Presenter: Sara Zachariah, Chemical Engineering, Global Public Health Scholars
Over the summer, I worked in a biotechnology and biomolecular research lab, developing sensors that are to be used in medical devices. The project I was assigned focused on the creation of a sensor that could detect a certain antibody that is present in humans when liver failure begins to occur. The key component of these detectors is the use of carbon nanotubes, a sheet of carbon atoms in a honeycomb pattern rolled into a cylinder. Throughout these microscopic tubes, free electrons move, creating a current that can be measure. Based on a planned scientific procedure, I attached certain antigens to these carbon nanotubes. The sensor is established when antibodies from a human sample attaches to the antigens and changes the current inside the tube, which is then measured. These nanotubes are mixed into a solvent to create an ink. I made multiple ink batches, all with different concentrations of nanocarbon tubes. I specifically tested different experimental conditions to optimize the efficiency of the sensors.
Even with the complex scientific methods you so eloquently describe, you end with the importance of equity in the distribution of global medical resources. How has this experience influenced your plans for the future?
Your presentation was really interesting! I've always been interested in nanotechnology being applied to anything, health especially, given its wide range of applications. And this work is also a bit personal for me, since I had kidney problems a long time ago. How early do you think detection would be for kidney failure using this carbon nanotube--and furthermore, do you think this technology could be broadened to detect general problems with the kidney?

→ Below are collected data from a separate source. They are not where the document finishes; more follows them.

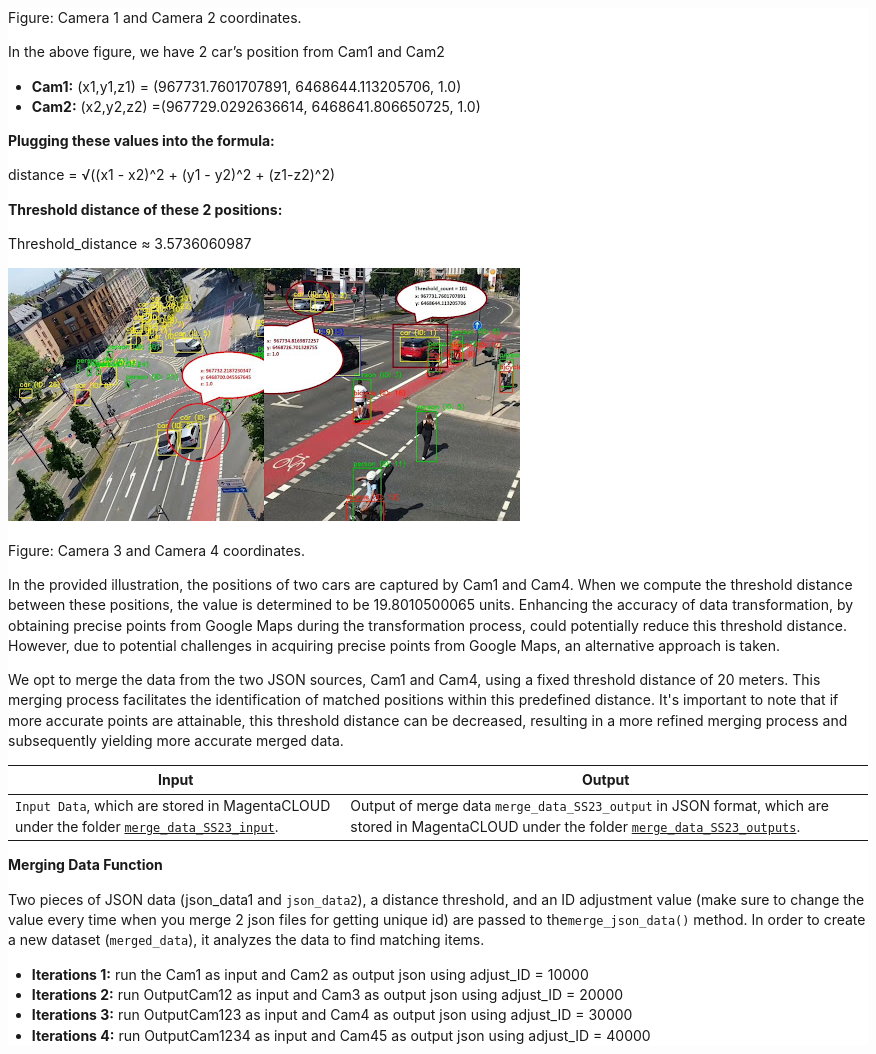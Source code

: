 <p>Figure: Camera 1 and Camera 2 coordinates.</p>

In the above figure, we have 2 car’s position from Cam1 and Cam2

- **Cam1:** (x1,y1,z1) = (967731.7601707891, 6468644.113205706, 1.0)
- **Cam2:** (x2,y2,z2) =(967729.0292636614, 6468641.806650725, 1.0)

**Plugging these values into the formula:**

distance = √((x1 - x2)^2 + (y1 - y2)^2 + (z1-z2)^2)

**Threshold distance of these 2 positions:**

Threshold_distance ≈ 3.5736060987

![Remove Outliers](img/cam3_and_cam4_coordinates.jpg)

<p>Figure: Camera 3 and Camera 4 coordinates.</p>

In the provided illustration, the positions of two cars are captured by Cam1 and Cam4. When we compute the threshold distance between these positions, the value is determined to be 19.8010500065 units. Enhancing the accuracy of data transformation, by obtaining precise points from Google Maps during the transformation process, could potentially reduce this threshold distance. However, due to potential challenges in acquiring precise points from Google Maps, an alternative approach is taken.

We opt to merge the data from the two JSON sources, Cam1 and Cam4, using a fixed threshold distance of 20 meters. This merging process facilitates the identification of matched positions within this predefined distance. It's important to note that if more accurate points are attainable, this threshold distance can be decreased, resulting in a more refined merging process and subsequently yielding more accurate merged data.

| Input                                                                                                                                                                   | Output                                                                                                                                                                                                                            |
| ----------------------------------------------------------------------------------------------------------------------------------------------------------------------- | --------------------------------------------------------------------------------------------------------------------------------------------------------------------------------------------------------------------------------- |
| `Input Data`, which are stored in MagentaCLOUD under the folder [`merge_data_SS23_input`](https://magentacloud.de/s/4pKpf95o5PJntEM?path=%2Fmerge_data%2FSS23%2Finput). | Output of merge data `merge_data_SS23_output` in JSON format, which are stored in MagentaCLOUD under the folder [`merge_data_SS23_outputs`](https://magentacloud.de/s/4pKpf95o5PJntEM?path=%2Fmerge_data%2FSS23%2Foutput). |

**Merging Data Function**

Two pieces of JSON data (json_data1 and `json_data2`), a distance threshold, and an ID adjustment value (make sure to change the value every time when you merge 2 json files for getting unique id) are passed to the`merge_json_data()` method. In order to create a new dataset (`merged_data`), it analyzes the data to find matching items.

- **Iterations 1:** run the Cam1 as input and Cam2 as output json using adjust_ID = 10000
- **Iterations 2:** run OutputCam12 as input and Cam3 as output json using adjust_ID = 20000
- **Iterations 3:** run OutputCam123 as input and Cam4 as output json using adjust_ID = 30000
- **Iterations 4:** run OutputCam1234 as input and Cam45 as output json using adjust_ID = 40000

Hi! I appreciate your interest in my practicum project! So, the mechanism can change depending on the materials being used and the method of sensing. Since we had not faced this part of the project yet, keep in mind changes can be made to this concept. However, generally the antigen that is binding to the antibody on the carbon nanotube is carrying a charge. Commonly it is a negative charge for proteins in physiological pH conditions. When the charged antigen approaches and binds to the carbon nanotube, it applies an electric field to the nanotube. Since carbon nanotubes are semi-conductors, this applied electric field will influence the current and nanotube’s overall conducting properties. An electrostatic gating effect can happen where…
I really enjoyed your presentation on carbon nanotube research! Being a Bioengineer, it's always fascinating to see how new technology is being employed to serve a wide variety of treatments and detection methods within the body. I was really interested in how widespread you believe this treatment can applied, and how because of this, a lot more people can access medical resources. I was wondering how the attachment of the human sample changes the current inside the tube, is there some sort of biological mechanism dictating the direction or signal of the free electrons?